DC Comics will take its publishing line in some new directions starting in June, with a couple dozen new series aimed to embrace diversity in their creators, characters and tones. One such new title is a solo “Cyborg” book, written by DC newcomer David Walker — likely best known as Dynamite’s “Shaft” scribe — and high-profile publisher mainstay artists Ivan Reis and Joe Prado, who have previously teamed on a number of projects written by DC’s Chief Creative Officer, Geoff Johns (including Blackest Night,” “Brightest Day,” “Justice League” and more.)

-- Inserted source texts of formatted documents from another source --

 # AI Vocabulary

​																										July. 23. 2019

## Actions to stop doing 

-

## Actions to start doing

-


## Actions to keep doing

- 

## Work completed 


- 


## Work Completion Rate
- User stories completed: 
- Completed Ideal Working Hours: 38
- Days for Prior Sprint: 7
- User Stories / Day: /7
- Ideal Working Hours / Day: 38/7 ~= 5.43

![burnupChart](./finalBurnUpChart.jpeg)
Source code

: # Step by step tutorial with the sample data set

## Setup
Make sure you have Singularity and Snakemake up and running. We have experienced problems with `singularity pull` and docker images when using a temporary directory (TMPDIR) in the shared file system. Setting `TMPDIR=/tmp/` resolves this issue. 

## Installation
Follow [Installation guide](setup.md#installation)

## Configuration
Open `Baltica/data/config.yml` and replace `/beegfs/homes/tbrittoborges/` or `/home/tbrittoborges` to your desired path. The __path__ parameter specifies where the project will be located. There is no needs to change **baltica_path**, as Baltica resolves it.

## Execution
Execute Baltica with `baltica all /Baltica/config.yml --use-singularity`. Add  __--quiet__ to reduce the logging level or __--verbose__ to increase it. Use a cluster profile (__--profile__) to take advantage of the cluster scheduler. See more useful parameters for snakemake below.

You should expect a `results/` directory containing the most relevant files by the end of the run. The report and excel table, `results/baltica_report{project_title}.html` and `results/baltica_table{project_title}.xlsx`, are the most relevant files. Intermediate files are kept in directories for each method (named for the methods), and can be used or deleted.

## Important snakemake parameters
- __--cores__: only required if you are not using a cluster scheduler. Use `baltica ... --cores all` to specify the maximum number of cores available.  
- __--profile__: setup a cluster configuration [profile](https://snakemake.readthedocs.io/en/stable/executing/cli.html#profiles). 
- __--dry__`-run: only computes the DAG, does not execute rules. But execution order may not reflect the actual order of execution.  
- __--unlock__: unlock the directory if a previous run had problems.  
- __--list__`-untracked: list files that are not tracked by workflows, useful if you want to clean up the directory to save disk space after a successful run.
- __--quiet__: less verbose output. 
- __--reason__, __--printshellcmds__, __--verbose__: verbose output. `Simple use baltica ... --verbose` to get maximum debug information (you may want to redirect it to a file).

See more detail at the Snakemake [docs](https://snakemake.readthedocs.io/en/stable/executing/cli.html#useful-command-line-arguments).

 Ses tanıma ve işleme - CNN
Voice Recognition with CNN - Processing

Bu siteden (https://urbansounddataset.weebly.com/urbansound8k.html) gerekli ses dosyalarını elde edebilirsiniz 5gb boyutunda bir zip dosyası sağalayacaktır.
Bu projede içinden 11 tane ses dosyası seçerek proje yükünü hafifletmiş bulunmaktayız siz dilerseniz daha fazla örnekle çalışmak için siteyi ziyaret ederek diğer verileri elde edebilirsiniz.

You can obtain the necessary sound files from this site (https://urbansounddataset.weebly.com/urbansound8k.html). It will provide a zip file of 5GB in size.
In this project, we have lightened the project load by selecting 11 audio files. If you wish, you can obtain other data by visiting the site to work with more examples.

CBR News spoke with Walker this past February at a DC Comics press event held at the publisher’s new Burbank headquarters, to discuss the writer’s long-term love for “Cyborg,” and his plans for the new series — which includes exploring the dual nature of the title character, and expanding his solo world with villains and a supporting cast. Even though Cyborg has been around for 35 years, is a primary member of the “Justice League” team and is set to be played by Ray Fisher in Warner Bros.’ franchise of DC-based films, there’s still a lot of potential to build around the character, Walker shared.
Additionally, here’s the solicitation text for July’s “Cyborg” #1:
Written by DAVID WALKER
Art and cover by IVAN REIS and JOE PRADO
1:25 Variant cover by TONY HARRIS
On sale JULY 22 • 32 pg, FC, $2.99 US • RATED T
The machine that gives Cyborg his powers is evolving! The only problem is that machine is his body and he has no idea what’s causing these changes!

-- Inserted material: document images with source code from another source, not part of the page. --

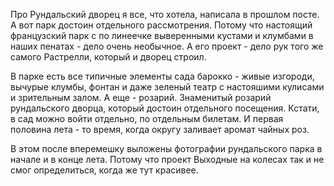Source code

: Про Рундальский дворец я все, что хотела, написала в прошлом посте. А вот парк достоин отдельного рассмотрения. Потому что настоящий французский парк с по линеечке выверенными кустами и клумбами в наших пенатах - дело очень необычное. А его проект - дело рук того же самого Растрелли, который и дворец строил.

В парке есть все типичные элементы сада барокко - живые изгороди, вычурые клумбы, фонтан и даже зеленый театр с настояшими кулисами и зрительным залом. А еще - розарий. Знаменитый розарий рундальского дворца,  который достоин отдельного посещения. Кстати, в сад можно войти отдельно, по отдельным билетам. И первая половина лета - то время, когда округу заливает аромат чайных роз.

В этом после вперемешку выложены фотографии рундальского парка в начале и в конце лета. Потому что проект Выходные на колесах так и не смог определиться, когда же тут красивее.

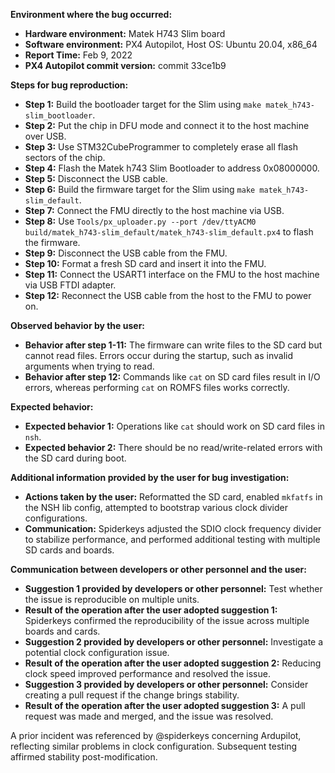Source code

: **Environment where the bug occurred:**

- **Hardware environment:** Matek H743 Slim board
- **Software environment:** PX4 Autopilot, Host OS: Ubuntu 20.04, x86_64
- **Report Time:** Feb 9, 2022
- **PX4 Autopilot commit version:** commit 33ce1b9

**Steps for bug reproduction:**

- **Step 1:** Build the bootloader target for the Slim using `make matek_h743-slim_bootloader`.
- **Step 2:** Put the chip in DFU mode and connect it to the host machine over USB.
- **Step 3:** Use STM32CubeProgrammer to completely erase all flash sectors of the chip.
- **Step 4:** Flash the Matek h743 Slim Bootloader to address 0x08000000.
- **Step 5:** Disconnect the USB cable.
- **Step 6:** Build the firmware target for the Slim using `make matek_h743-slim_default`.
- **Step 7:** Connect the FMU directly to the host machine via USB.
- **Step 8:** Use `Tools/px_uploader.py --port /dev/ttyACM0 build/matek_h743-slim_default/matek_h743-slim_default.px4` to flash the firmware.
- **Step 9:** Disconnect the USB cable from the FMU.
- **Step 10:** Format a fresh SD card and insert it into the FMU.
- **Step 11:** Connect the USART1 interface on the FMU to the host machine via USB FTDI adapter.
- **Step 12:** Reconnect the USB cable from the host to the FMU to power on.

**Observed behavior by the user:**

- **Behavior after step 1-11:** The firmware can write files to the SD card but cannot read files. Errors occur during the startup, such as invalid arguments when trying to read.
- **Behavior after step 12:** Commands like `cat` on SD card files result in I/O errors, whereas performing `cat` on ROMFS files works correctly.

**Expected behavior:**

- **Expected behavior 1:** Operations like `cat` should work on SD card files in `nsh`.
- **Expected behavior 2:** There should be no read/write-related errors with the SD card during boot.

**Additional information provided by the user for bug investigation:**

- **Actions taken by the user:** Reformatted the SD card, enabled `mkfatfs` in the NSH lib config, attempted to bootstrap various clock divider configurations.
- **Communication:** Spiderkeys adjusted the SDIO clock frequency divider to stabilize performance, and performed additional testing with multiple SD cards and boards.

**Communication between developers or other personnel and the user:**

- **Suggestion 1 provided by developers or other personnel:** Test whether the issue is reproducible on multiple units.
- **Result of the operation after the user adopted suggestion 1:** Spiderkeys confirmed the reproducibility of the issue across multiple boards and cards.
- **Suggestion 2 provided by developers or other personnel:** Investigate a potential clock configuration issue.
- **Result of the operation after the user adopted suggestion 2:** Reducing clock speed improved performance and resolved the issue.
- **Suggestion 3 provided by developers or other personnel:** Consider creating a pull request if the change brings stability.
- **Result of the operation after the user adopted suggestion 3:** A pull request was made and merged, and the issue was resolved.

A prior incident was referenced by @spiderkeys concerning Ardupilot, reflecting similar problems in clock configuration. Subsequent testing affirmed stability post-modification.
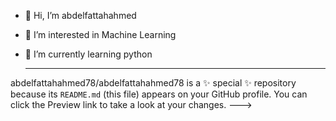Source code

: - 👋 Hi, I’m abdelfattahahmed
- 👀 I’m interested in Machine Learning
- 🌱 I’m currently learning python

  -----------------------------------------
abdelfattahahmed78/abdelfattahahmed78 is a ✨ special ✨ repository because its `README.md` (this file) appears on your GitHub profile.
You can click the Preview link to take a look at your changes.
--->
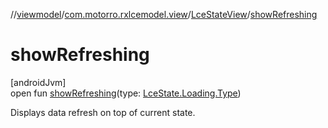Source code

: //[viewmodel](../../../index.md)/[com.motorro.rxlcemodel.view](../index.md)/[LceStateView](index.md)/[showRefreshing](show-refreshing.md)

# showRefreshing

[androidJvm]\
open fun [showRefreshing](show-refreshing.md)(type: [LceState.Loading.Type](../../../../lce/lce/com.motorro.rxlcemodel.lce/-lce-state/-loading/-type/index.md))

Displays data refresh on top of current state.
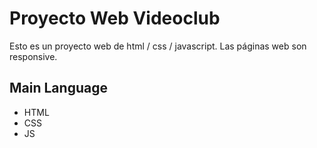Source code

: # Proyecto Web Videoclub
Esto es un proyecto web de html / css / javascript. Las páginas web son responsive.
## Main Language
* HTML
* CSS 
* JS
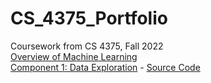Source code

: # CS_4375_Portfolio
Coursework from CS 4375, Fall 2022  
[Overview of Machine Learning](https://github.com/JGBlade/CS_4375_Portfolio/blob/253897d3ee51e9ceb7c3a70bf62097f6b26a49e5/Overview_of_ML.pdf)  
[Component 1: Data Exploration](https://github.com/JGBlade/CS_4375_Portfolio/blob/53add0ff9b3351c6f3d33b0365470cc2e46a4e45/Portfolio%20Component%201%20Data%20Exploration.docx) - [Source Code](https://github.com/JGBlade/CS_4375_Portfolio/blob/53add0ff9b3351c6f3d33b0365470cc2e46a4e45/Data%20Exploration%20main.cpp)   
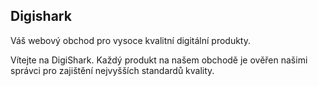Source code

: ## Digishark

Váš webový obchod pro vysoce kvalitní digitální produkty.

Vítejte na DigiShark. Každý produkt na našem obchodě je ověřen našimi správci pro zajištění nejvyšších standardů kvality.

CBR News: David, to start in general terms, what was it about this opportunity and this character that was exciting to you?
David Walker: DC approached me and said, “Would you be interested in writing Cyborg?” “Yeah, I’d be a little interested in writing Cyborg, but I’d be really interested in writing Vic Stone.” To me, Vic is one of the most interesting characters, I think, in the DC Universe, at least from a visual standpoint. From a story standpoint, he’s not as well-developed as he could be. He’s not nearly as tragic as he needs to be. He’s the unintentional hero.
In The New 52, he’s 18. He’s still in high school when he becomes Cyborg, same with the original “Teen Titans” version. I think people forget that. They look at him and they see him as a man, and he’s 18. You’re not a man yet — you think you are. So that’s what really attracted to me to the character, the opportunity to delve into, “Who is Vic Stone, human being, and how does he reconcile the fact that he’s trapped in this mechanical body?”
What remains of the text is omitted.